Each line from the one containing "- ✅ **Development" through the end of the data below is to be output verbatim, with no lines added or left out.

→ Available data
=-=-=
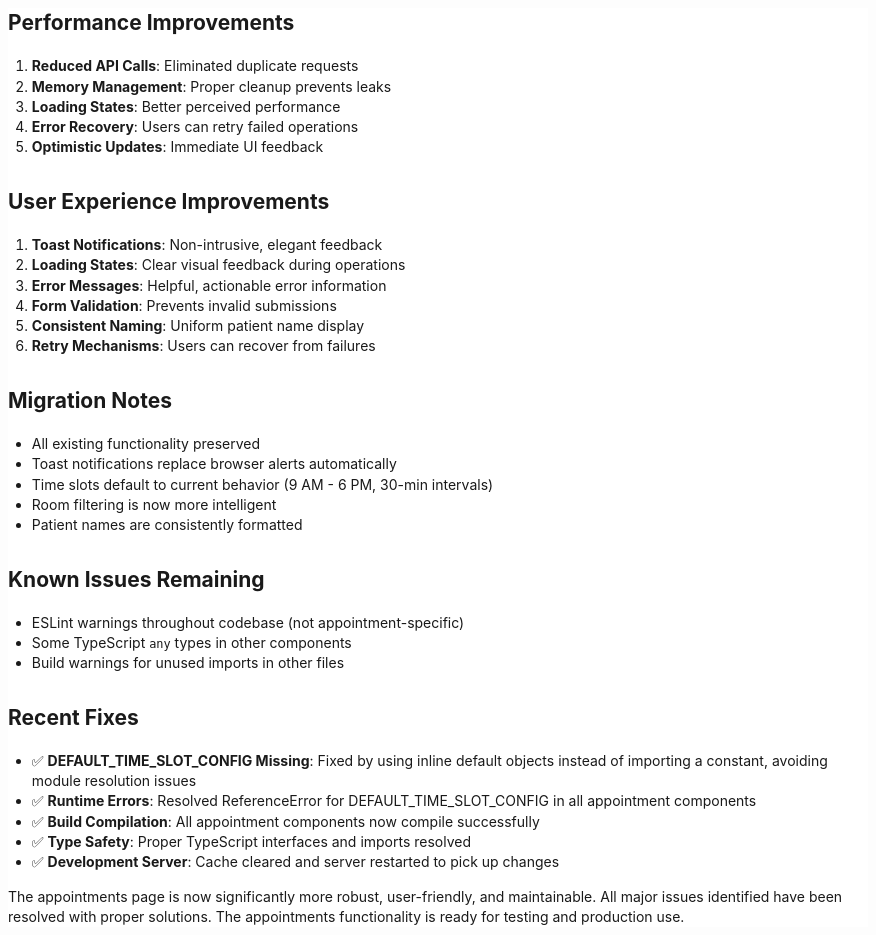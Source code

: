 ## Performance Improvements
1. **Reduced API Calls**: Eliminated duplicate requests
2. **Memory Management**: Proper cleanup prevents leaks
3. **Loading States**: Better perceived performance
4. **Error Recovery**: Users can retry failed operations
5. **Optimistic Updates**: Immediate UI feedback

## User Experience Improvements
1. **Toast Notifications**: Non-intrusive, elegant feedback
2. **Loading States**: Clear visual feedback during operations
3. **Error Messages**: Helpful, actionable error information
4. **Form Validation**: Prevents invalid submissions
5. **Consistent Naming**: Uniform patient name display
6. **Retry Mechanisms**: Users can recover from failures

## Migration Notes
- All existing functionality preserved
- Toast notifications replace browser alerts automatically
- Time slots default to current behavior (9 AM - 6 PM, 30-min intervals)
- Room filtering is now more intelligent
- Patient names are consistently formatted

## Known Issues Remaining
- ESLint warnings throughout codebase (not appointment-specific)
- Some TypeScript `any` types in other components
- Build warnings for unused imports in other files

## Recent Fixes
- ✅ **DEFAULT_TIME_SLOT_CONFIG Missing**: Fixed by using inline default objects instead of importing a constant, avoiding module resolution issues
- ✅ **Runtime Errors**: Resolved ReferenceError for DEFAULT_TIME_SLOT_CONFIG in all appointment components
- ✅ **Build Compilation**: All appointment components now compile successfully
- ✅ **Type Safety**: Proper TypeScript interfaces and imports resolved
- ✅ **Development Server**: Cache cleared and server restarted to pick up changes

The appointments page is now significantly more robust, user-friendly, and maintainable. All major issues identified have been resolved with proper solutions. The appointments functionality is ready for testing and production use.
=-=-=
→ Exercise answer
- ✅ **Development Server**: Cache cleared and server restarted to pick up changes

The appointments page is now significantly more robust, user-friendly, and maintainable. All major issues identified have been resolved with proper solutions. The appointments functionality is ready for testing and production use.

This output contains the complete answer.